Ivan Henry will not settle with women claiming he attacked them, lawyer says
Despite Henry's acquittal, 5 women claim in civil lawsuit that they were sexually assaulted by him
Legal counsel for Ivan Henry, who was found to have been wrongfully convicted of sexually assaulting eight women, said he will not be settling with five women alleging in civil court that he did, in fact, attack them.
"Mr. Henry will not be settling this lawsuit. He will not be paying any money by way of a settlement," said his lawyer Marilyn Sandford.
Henry served 27 years in prison for convictions that were eventually quashed by the B.C. Court of Appeal due to legal errors, including a tainted police lineup.
Henry launched a civil lawsuit against the province in B.C. Supreme Court after being acquitted in 2010, and in 2016 was awarded $8 million.
In a lawsuit filed in B.C. Supreme Court, the women allege they were each sexually assaulted at knifepoint by Henry between May 1981 and June 1982. They're demanding at least some of the money he was awarded last year.
Threshold different in civil court
The women's lawsuit will be argued in civil court, which has a lower legal threshold of proof.
In criminal court, guilt must be proven beyond a reasonable doubt.

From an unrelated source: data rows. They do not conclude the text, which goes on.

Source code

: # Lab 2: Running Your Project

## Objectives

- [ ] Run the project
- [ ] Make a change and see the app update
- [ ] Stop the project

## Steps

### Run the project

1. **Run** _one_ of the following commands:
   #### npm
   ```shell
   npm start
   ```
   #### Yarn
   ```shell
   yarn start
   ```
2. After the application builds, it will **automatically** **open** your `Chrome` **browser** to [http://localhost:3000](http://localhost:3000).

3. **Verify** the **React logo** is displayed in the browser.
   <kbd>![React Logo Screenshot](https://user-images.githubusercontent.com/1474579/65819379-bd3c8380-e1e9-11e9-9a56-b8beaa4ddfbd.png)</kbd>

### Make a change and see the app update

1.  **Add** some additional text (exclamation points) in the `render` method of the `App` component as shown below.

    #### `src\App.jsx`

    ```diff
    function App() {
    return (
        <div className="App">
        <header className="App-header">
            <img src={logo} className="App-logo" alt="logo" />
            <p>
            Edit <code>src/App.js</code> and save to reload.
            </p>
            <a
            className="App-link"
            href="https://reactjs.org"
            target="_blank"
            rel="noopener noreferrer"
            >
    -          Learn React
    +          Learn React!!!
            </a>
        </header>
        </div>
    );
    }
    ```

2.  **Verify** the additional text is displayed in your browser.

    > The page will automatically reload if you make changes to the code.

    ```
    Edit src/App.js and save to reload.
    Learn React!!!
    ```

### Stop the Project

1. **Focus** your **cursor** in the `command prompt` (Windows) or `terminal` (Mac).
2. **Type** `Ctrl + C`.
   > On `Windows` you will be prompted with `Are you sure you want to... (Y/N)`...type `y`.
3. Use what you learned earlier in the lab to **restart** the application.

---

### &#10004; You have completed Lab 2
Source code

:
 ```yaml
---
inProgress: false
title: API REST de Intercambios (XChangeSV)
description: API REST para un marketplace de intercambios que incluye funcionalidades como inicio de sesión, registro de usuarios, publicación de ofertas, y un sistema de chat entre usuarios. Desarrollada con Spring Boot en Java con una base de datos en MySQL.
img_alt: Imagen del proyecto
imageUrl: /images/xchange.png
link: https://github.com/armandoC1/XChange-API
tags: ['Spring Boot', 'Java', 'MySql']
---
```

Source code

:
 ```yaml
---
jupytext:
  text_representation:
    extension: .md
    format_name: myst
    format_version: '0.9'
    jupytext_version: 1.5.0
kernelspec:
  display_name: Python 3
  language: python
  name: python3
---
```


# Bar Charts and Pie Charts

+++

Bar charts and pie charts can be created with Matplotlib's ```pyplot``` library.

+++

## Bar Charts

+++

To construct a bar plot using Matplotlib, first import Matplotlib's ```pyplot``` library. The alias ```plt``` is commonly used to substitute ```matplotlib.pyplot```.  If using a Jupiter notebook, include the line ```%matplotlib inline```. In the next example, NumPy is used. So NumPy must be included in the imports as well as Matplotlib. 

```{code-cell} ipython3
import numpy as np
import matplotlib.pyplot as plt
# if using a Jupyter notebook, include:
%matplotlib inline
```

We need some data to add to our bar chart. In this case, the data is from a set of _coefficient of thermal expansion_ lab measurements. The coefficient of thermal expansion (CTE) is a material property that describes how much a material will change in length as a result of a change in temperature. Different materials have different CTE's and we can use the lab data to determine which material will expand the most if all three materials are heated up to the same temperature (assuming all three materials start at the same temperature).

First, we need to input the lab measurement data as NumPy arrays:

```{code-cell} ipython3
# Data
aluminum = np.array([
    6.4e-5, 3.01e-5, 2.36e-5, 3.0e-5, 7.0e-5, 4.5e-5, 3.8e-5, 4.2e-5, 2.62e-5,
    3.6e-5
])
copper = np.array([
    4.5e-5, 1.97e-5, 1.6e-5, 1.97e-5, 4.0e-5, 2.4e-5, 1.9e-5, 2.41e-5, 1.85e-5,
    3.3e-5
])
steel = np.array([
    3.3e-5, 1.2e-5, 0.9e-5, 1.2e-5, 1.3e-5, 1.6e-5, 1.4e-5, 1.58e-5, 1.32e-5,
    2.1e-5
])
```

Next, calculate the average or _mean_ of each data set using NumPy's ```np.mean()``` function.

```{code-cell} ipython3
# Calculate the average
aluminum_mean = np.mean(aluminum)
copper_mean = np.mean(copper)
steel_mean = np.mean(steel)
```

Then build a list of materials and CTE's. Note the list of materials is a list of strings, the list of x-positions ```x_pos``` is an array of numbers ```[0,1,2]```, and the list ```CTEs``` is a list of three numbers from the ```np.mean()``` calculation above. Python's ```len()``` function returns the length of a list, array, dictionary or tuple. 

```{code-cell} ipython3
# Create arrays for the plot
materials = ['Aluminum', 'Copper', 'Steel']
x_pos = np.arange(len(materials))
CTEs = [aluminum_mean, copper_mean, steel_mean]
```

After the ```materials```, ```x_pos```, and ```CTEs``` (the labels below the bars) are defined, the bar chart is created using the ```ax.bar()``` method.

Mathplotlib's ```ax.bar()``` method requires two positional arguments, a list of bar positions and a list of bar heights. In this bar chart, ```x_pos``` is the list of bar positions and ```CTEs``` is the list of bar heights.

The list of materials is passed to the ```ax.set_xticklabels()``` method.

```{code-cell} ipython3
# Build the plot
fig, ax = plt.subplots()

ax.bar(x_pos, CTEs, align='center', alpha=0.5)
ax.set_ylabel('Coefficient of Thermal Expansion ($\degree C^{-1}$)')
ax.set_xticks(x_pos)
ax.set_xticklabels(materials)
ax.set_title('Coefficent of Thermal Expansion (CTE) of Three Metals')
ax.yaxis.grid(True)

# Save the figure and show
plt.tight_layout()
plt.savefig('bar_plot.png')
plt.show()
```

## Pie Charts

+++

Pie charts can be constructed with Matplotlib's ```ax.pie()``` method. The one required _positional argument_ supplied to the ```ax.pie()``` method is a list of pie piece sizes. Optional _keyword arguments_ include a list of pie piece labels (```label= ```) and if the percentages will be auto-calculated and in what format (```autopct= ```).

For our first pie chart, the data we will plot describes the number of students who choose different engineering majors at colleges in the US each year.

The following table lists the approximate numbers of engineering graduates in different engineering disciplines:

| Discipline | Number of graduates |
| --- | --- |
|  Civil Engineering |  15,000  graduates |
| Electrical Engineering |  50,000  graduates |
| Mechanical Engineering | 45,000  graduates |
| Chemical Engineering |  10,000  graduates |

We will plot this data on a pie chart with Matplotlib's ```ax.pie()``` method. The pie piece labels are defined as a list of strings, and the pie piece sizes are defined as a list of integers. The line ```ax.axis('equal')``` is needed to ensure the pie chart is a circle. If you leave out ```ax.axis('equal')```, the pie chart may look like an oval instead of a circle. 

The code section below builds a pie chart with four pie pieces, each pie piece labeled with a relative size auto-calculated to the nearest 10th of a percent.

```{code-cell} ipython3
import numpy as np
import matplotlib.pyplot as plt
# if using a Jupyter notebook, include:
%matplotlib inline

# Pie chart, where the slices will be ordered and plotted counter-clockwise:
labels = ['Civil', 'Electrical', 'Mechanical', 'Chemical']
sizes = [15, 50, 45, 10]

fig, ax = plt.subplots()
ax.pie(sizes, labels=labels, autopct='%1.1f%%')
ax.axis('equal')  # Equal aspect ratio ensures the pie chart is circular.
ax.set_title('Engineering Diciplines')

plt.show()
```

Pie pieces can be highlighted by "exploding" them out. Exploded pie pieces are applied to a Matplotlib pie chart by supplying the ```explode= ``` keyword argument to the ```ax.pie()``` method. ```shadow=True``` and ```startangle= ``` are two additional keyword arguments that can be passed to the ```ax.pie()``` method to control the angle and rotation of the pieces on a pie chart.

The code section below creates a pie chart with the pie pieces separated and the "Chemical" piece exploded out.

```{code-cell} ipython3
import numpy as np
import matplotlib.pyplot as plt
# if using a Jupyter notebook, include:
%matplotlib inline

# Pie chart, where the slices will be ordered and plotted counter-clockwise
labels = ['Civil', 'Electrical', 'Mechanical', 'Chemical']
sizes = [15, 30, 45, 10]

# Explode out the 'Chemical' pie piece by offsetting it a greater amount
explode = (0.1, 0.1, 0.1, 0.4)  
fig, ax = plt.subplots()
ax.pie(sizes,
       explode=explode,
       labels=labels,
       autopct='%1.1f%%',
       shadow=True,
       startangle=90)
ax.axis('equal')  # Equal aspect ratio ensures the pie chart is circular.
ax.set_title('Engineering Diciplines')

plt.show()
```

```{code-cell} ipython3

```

In civil law, cases are decided on the balance of probabilities.
But Sandford said she does not believe the change in threshold is likely to affect the outcome.
"The evidence has all of those weaknesses that two courts have now concluded on two very full hearings that the evidence simply isn't there," she said.
"The standards change, but the facts don't change at all."
Sandford said she is now primarily concerned about Henry's well-being, and the toll this will take on the 70-year-old, given "his age, his health and what he's already been through."
Sandford said, "He'd hoped that that was all behind him. To have to go through it again at his age, given what he's been through, I think is very regrettable, but he of course has confidence that the facts can't be changed at this stage."
'I haven't had a voice'
The identities of the five women are protected by a publication ban.
But one of the women insisted that if they had been able to testify at a recent court hearing to give their version of the events, Henry would not have been awarded compensation.
"If we had been heard, we wouldn't be here now," she told CBC News. "I haven't had a voice for 35 years."
She added: "Now it's going to be heard and I'm not shutting up until it's finished."
None of the allegations in the lawsuit have been proven in court. Henry has not yet filed a response.